UBS, based in Zurich, agreed to pay a $1.5 billion fine to the global authorities after admitting this month that it had helped manipulate a key benchmark rate used to set mortgage and other interest rates.

Wegelin, a private bank based in St. Gallen, Switzerland, shut down this month after admitting it had helped wealthy Americans evade taxes. The bank, founded in 1741, had been Switzerland’s oldest.

And at a news conference last week in Washington, the managing director of the International Monetary Fund, Christine Lagarde, lamented a “waning commitment” to tougher financial regulation and called upon the banking authorities to finish the job of fixing the world’s banks.

For all that, though, bankers may find the atmosphere in Davos a bit more congenial than in some recent years. Among the government overseers who will also be flocking to the Swiss town, there seems to be a growing feeling that the banks have taken enough abuse.

This month, for instance, an international conclave of central bankers and bank supervisors, meeting in Basel, Switzerland, relaxed new rules that were intended to ensure that banks would be able to survive an event like the collapse of Lehman Brothers in 2008.

The rules, which are not binding but are a benchmark for national regulators, would require banks to maintain a 30-day supply of cash or liquid assets that are easy to convert into cash. But after the decision in Basel this month banks would have until 2019 to accumulate the additional cash and assets, instead of 2015. The regulators also broadened the kinds of assets that qualify, so that now they can include even some mortgage-backed securities: the same general class of security that was at the heart of the crisis.

Many analysts see the decision as a gift to the banking industry, which had maintained that planned new regulations would force them to curtail lending. Bank stocks in Europe rose after the decision.

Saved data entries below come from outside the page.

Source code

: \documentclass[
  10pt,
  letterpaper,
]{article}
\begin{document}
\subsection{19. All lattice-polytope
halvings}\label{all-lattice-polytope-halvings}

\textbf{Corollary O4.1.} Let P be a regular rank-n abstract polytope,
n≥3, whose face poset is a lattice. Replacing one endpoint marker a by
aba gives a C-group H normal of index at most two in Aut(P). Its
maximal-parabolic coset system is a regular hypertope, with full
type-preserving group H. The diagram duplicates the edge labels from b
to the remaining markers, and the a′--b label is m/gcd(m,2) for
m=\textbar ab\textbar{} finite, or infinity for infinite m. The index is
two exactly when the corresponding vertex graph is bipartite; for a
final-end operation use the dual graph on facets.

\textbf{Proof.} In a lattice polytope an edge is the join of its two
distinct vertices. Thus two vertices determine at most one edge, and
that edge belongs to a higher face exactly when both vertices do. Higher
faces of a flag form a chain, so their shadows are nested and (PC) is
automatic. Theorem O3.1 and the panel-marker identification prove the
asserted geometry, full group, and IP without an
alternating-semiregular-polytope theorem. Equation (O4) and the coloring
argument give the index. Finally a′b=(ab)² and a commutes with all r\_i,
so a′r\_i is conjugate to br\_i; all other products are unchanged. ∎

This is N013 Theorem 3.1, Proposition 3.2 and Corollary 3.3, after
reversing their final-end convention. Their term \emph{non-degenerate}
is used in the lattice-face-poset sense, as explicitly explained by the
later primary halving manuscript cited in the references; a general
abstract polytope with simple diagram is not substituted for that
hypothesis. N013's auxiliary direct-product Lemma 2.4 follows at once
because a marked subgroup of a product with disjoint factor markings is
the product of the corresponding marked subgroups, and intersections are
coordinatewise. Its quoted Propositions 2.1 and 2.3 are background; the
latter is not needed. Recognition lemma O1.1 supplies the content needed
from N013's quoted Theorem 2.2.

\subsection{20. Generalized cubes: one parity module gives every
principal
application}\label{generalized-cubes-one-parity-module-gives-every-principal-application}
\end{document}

“Most bankers I talked to breathed a huge sigh of relief,” said Cornelius Hurley, a professor at the Boston University School of Law and former counsel to the Federal Reserve board of governors.

Gavan Nolan, a credit analyst at Markit, a data provider in London, agreed that changes in the rules ‘‘went further than many had presumed, and in a direction that seems to favor the banks.’’ Still, in a note to clients he added, ‘‘the effects shouldn’t be overstated.’’ The rules ‘‘will still make it more difficult to make money, in comparison to the previous era.’’

The discussions at Davos may offer clues about whether the Basel decisions foreshadow other concessions to bankers. There is a risk that efforts to rein in financial risk could lose momentum as the Lehman trauma fades, Mr. Hurley said.

“We said to ourselves back in 2008 a crisis is a terrible thing to waste,” he said. “It seems the farther away we get the evidence is that we are wasting it.”

The World Economic Forum tends to be a place for talk rather than action, but it is one of the few events that reliably brings central bankers, regulators, economists, legislators and bankers under one snow-laden roof.

The discussions sometimes have been contentious, as in 2010 when U.S. policy makers like Representative Barney Frank met behind closed doors with top bankers including Brian T. Moynihan, then the chief executive of Bank of America.

Mr. Frank left the meeting fuming about bankers’ unwillingness to accept more safeguards and vowed to impose them anyway. Six months later Congress passed the sweeping financial regulation bill known as Dodd-Frank.

But Mr. Frank himself has retired, and there are signs that the officials who set the tone for global bank regulation have become more worried about a credit crunch in Europe than about the risk of another banking crisis. Some of the people most influential in the regulation debate are sounding more conciliatory.

“We welcome these rules, we think they are important,” Mario Draghi, president of the European Central Bank and a member of the group that met in Basel, said this month. ‘‘We also welcome their gradual phasing in.’’

At least some banks have had a rebound in profits recently, including the United States institutions JPMorgan, Morgan Stanley and Goldman Sachs, whose chief executive, Lloyd Blankfein, is scheduled to take part in a panel at Davos on Friday about competitiveness.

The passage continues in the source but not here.